S&P/ASX 200 Index (ASX: XJO) investors are increasingly worried about rising inflation. But you shouldn't lose any sleep over it. At least, not yet.
Inflation, which was stubbornly absent over recent years, has been ticking up. Which shouldn't come as any surprise.
Not with global central banks ramping their quantitative easing (QE) programs to record levels and holding real interest rates near or below zero. All while developed nations are pouring trillions of dollars into their economies to prime them for their post COVID recoveries.
The latest mammoth stimulus package is set to launch in the United States. This after the US Senate passed President Joe Biden's US$1.9 trillion (AU$2.4 trillion) pandemic-relief bill.
Analysts have widely pointed the finger at this huge fiscal spending program for sending the yields on 10-year US Treasuries to a pre-pandemic 1.6%. But is this cause for share market investors to panic?
Janet Yellen confident on inflation control
Former Federal Reserve Chair and current US Treasury Secretary Janet Yellen stresses that developed nations had been trying to stoke inflation before the pandemic, when inflation was lower than desired.
Speaking on MSNBC, Yellen dismissed concerns that the new US stimulus package would drive inflation beyond target levels. She added, "If it turns out to be inflationary, there are tools to deal with that."
Tech shares hit as value and recovery shares gain
Rising yields combined with a glimmering light beckoning at the end of the pandemic tunnel has hit high growth tech shares hard, while value shares and recovery stocks have gone the other way.
Yesterday (overnight Aussie time) the Dow Jones Industrial Average (INDEXDJX: .DJI) closed for a record high. This as the tech laden Nasdaq-100 (INDEXNASDAQ: NDX) fell 3% by closing and officially entered correction territory (down more than 10%).
The same shift is playing out on the ASX. The S&P/ASX All Technology Index (ASX: XTX) down 1% today, is now down more than 17% since its 10 February high. In that same time the wider ASX 200 is only down 1%.
A share market attitude adjustment
Mike Bailey, director of research at FBB Capital Partners explains the diverging paths we're currently seeing between big tech shares and value shares. According to Bailey (quoted by Bloomberg):
Investors are feeling better about the recovery and looking to own improving fundamentals within large caps outside of tech and growth where valuations are more reasonable. The focus on better fundamentals at a reasonable price may be driving the Dow to new highs…

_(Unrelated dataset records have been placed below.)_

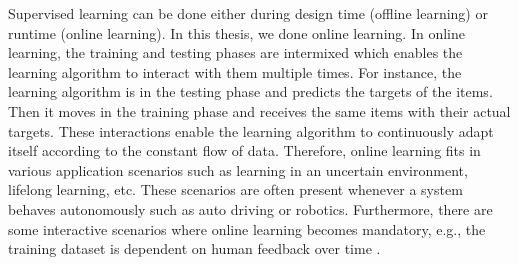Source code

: \documentclass[a4paper,12pt]{article}
\begin{document}
Supervised learning can be done either during design time (offline learning) or runtime (online learning). In this thesis, we done online learning. In online learning, the training and testing phases are intermixed which enables the learning algorithm to interact with them multiple times. For instance, the learning algorithm is in the testing phase and predicts the targets of the items. Then it moves in the training phase and receives the same items with their actual targets. These interactions enable the learning algorithm to continuously adapt itself according to the constant flow of data. Therefore, online learning fits in various application scenarios such as learning in an uncertain environment, lifelong learning, etc. These scenarios are often present whenever a system behaves autonomously such as auto driving or robotics. Furthermore, there are some interactive scenarios where online learning becomes mandatory, e.g., the training dataset is dependent on human feedback over time \cite{ILAAA-2016}.
\end{document}
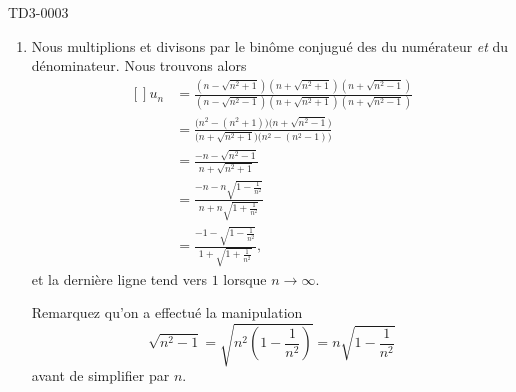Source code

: \begin{corrige}{TD3-0003}
\begin{enumerate}
		\item
			Nous multiplions et divisons par le binôme conjugué des du numérateur \emph{et} du dénominateur. Nous trouvons alors
			\begin{equation}
				\begin{aligned}[]
					u_n&=\frac{ ( n-\sqrt{n^2+1} )( n+\sqrt{n^2+1} )( n+\sqrt{n^2-1} ) }{ (n-\sqrt{n^2-1})(n+\sqrt{n^2+1})(n+\sqrt{n^2-1}) }\\
					&=\frac{ \big( n^2-(n^2+1) \big)\big( n+\sqrt{n^2-1} \big) }{ \big( n+\sqrt{n^2+1} \big)\big( n^2-(n^2-1) \big) }\\
					&=\frac{ -n-\sqrt{n^2-1} }{ n+\sqrt{n^2+1} }\\
					&=\frac{ -n-n\sqrt{1-\frac{1}{ n^2 }} }{ n+n\sqrt{1+\frac{1}{ n^2 }} }\\
					&=\frac{ -1-\sqrt{1-\frac{1}{ n^2 }} }{ 1+\sqrt{1+\frac{1}{ n^2 }} },
				\end{aligned}
			\end{equation}
			et la dernière ligne tend vers $1$ lorsque $n\to\infty$.

			Remarquez qu'on a effectué la manipulation
			\begin{equation}
				\sqrt{n^2-1}=\sqrt{n^2\left( 1-\frac{1}{ n^2 } \right)}=n\sqrt{1-\frac{1}{ n^2 }}
			\end{equation}
			avant de simplifier par $n$.
	\end{enumerate}
	

\end{corrige}




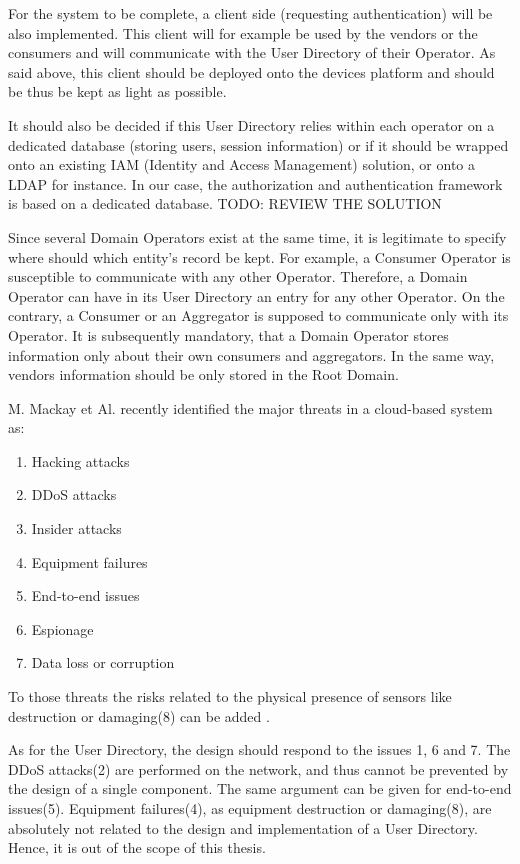 For the system to be complete, a client side (requesting authentication) will be also implemented. This client will for example be used by the vendors or the consumers and will communicate with the User Directory of their Operator. As said above, this client should be deployed onto the devices platform and should be thus be kept as light as possible.

It should also be decided if this User Directory relies within each operator on a dedicated database (storing users, session information) or if it should be wrapped onto an existing IAM (Identity and Access Management) solution, or onto a LDAP for instance. In our case, the authorization and authentication framework is based on a dedicated database.
{ \huge TODO: REVIEW THE SOLUTION }

Since several Domain Operators exist at the same time, it is legitimate to specify where should which entity's record be kept. For example, a Consumer Operator is susceptible to communicate with any other Operator. Therefore, a Domain Operator can have in its User Directory an entry for any other Operator. On the contrary, a Consumer or an Aggregator is supposed to communicate only with its Operator. It is subsequently mandatory, that a Domain Operator stores information only about their own consumers and aggregators. In the same way, vendors information should be only stored in the Root Domain.

M. Mackay et Al. recently identified the major threats in a cloud-based system as\cite{Mackay2012}: 
\begin{enumerate}
	\item Hacking attacks
	\item DDoS attacks
	\item Insider attacks
	\item Equipment failures
	\item End-to-end issues
	\item Espionage
	\item Data loss or corruption
\end{enumerate}

To those threats the risks related to the physical presence of sensors like destruction or damaging(8) can be added .

As for the User Directory, the design should respond to the issues 1, 6 and 7. The DDoS attacks(2) are performed on the network, and thus cannot be prevented by the design of a single component. The same argument can be given for end-to-end issues(5). Equipment failures(4), as equipment destruction or damaging(8), are absolutely not related to the design and implementation of a User Directory. Hence, it is out of the scope of this thesis. 

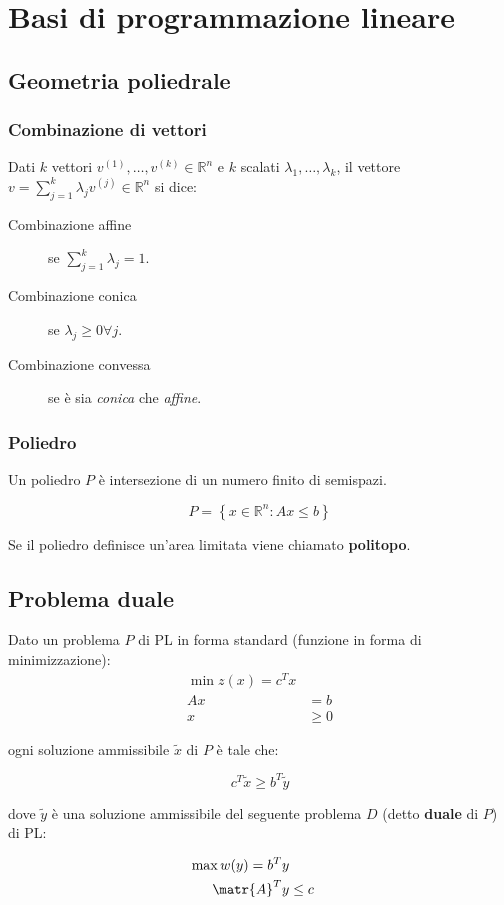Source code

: \documentclass[\main/main.tex]{subfiles}
\begin{document}
\chapter{Basi di programmazione lineare}

\section{Geometria poliedrale}

\subsection{Combinazione di vettori}
Dati $k$ vettori $v^{(1)},\ldots,v^{(k)} \in \mathbb{R}^n$ e $k$ scalati $\lambda_1,\ldots,\lambda_k$, il vettore $v = \sum_{j=1}^k \lambda_j v^{(j)} \in \mathbb{R}^n$ si dice:

\begin{description}
  \item[Combinazione affine] se $\sum_{j=1}^k \lambda_j = 1$.
  \item[Combinazione conica] se $\lambda_j \geq 0 \forall j$.
  \item[Combinazione convessa] se è sia \textit{conica} che \textit{affine}.
\end{description}

\subsection{Poliedro}
Un poliedro $P$ è intersezione di un numero finito di semispazi.

\[
  P = \left\{ x \in \mathbb{R}^n: Ax \leq b \right\}
\]

Se il poliedro definisce un'area limitata viene chiamato \textbf{politopo}.

\section{Problema duale}
\begin{theorem}
  Dato un problema $P$ di PL in forma standard (funzione in forma di minimizzazione):
  \begin{align*}
    \min z(x) = c^T x \\
    Ax & = b          \\
    x  & \geq 0
  \end{align*}

  ogni soluzione ammissibile $\tilde{x}$ di $P$ è tale che:

  \[
    c^T\tilde{x} \geq b^T \tilde{y}
  \]

  dove $\tilde{y}$ è una soluzione ammissibile del seguente problema $D$ (detto \textbf{duale} di $P$) di PL:

  \begin{align*}
    \max w(y) = b^T y \\
    \matr{A}^Ty & \leq c
  \end{align*}
\end{theorem}
\end{document}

It feels like an attitude adjustment for tech and growth stocks. Investors have decided that these Covid winners just got too expensive and now it's time for a valuation haircut.
Separately, Bloomberg notes that, "Equity strategists are as bullish as ever, despite all the nervousness among investors about sky-high valuations and rising rates."
Abby Joseph Cohen is a senior investment strategist at Goldman Sachs. Speaking to Bloomberg TV, she said that while some shares may drop due to higher inflation and interest rates, other sectors will see strong rallies.
We are seeing this very significant rotation. We are seeing some movement now in those sectors that do better when we come out of lockdown, and the good news on the vaccine will be helpful.
Mislav Matejka, a strategist at JPMorgan Chase & Co, said that "airlines, hotels and auto suppliers are attractive, and investors should consider shorting online retail and technology".
ASX airline and hotel shares
If Matejka is right, then ASX 200 listed Qantas Airways Ltd (ASX: QAN) shares could be looking attractive.
The Qantas share price is up 2% today and up 5% in the past 5 days. By comparison the ASX All Tech index is down 6% over the past 5 days.
Pure ASX 200 listed hotel plays are harder to come by. But The Star Entertainment Group Ltd (ASX: SGR) comes pretty close. The company operates 3 hotel and casino complexes in Australia.
Star Entertainment shares are up 4% today and Star's share price is up 7% in the past 4 days.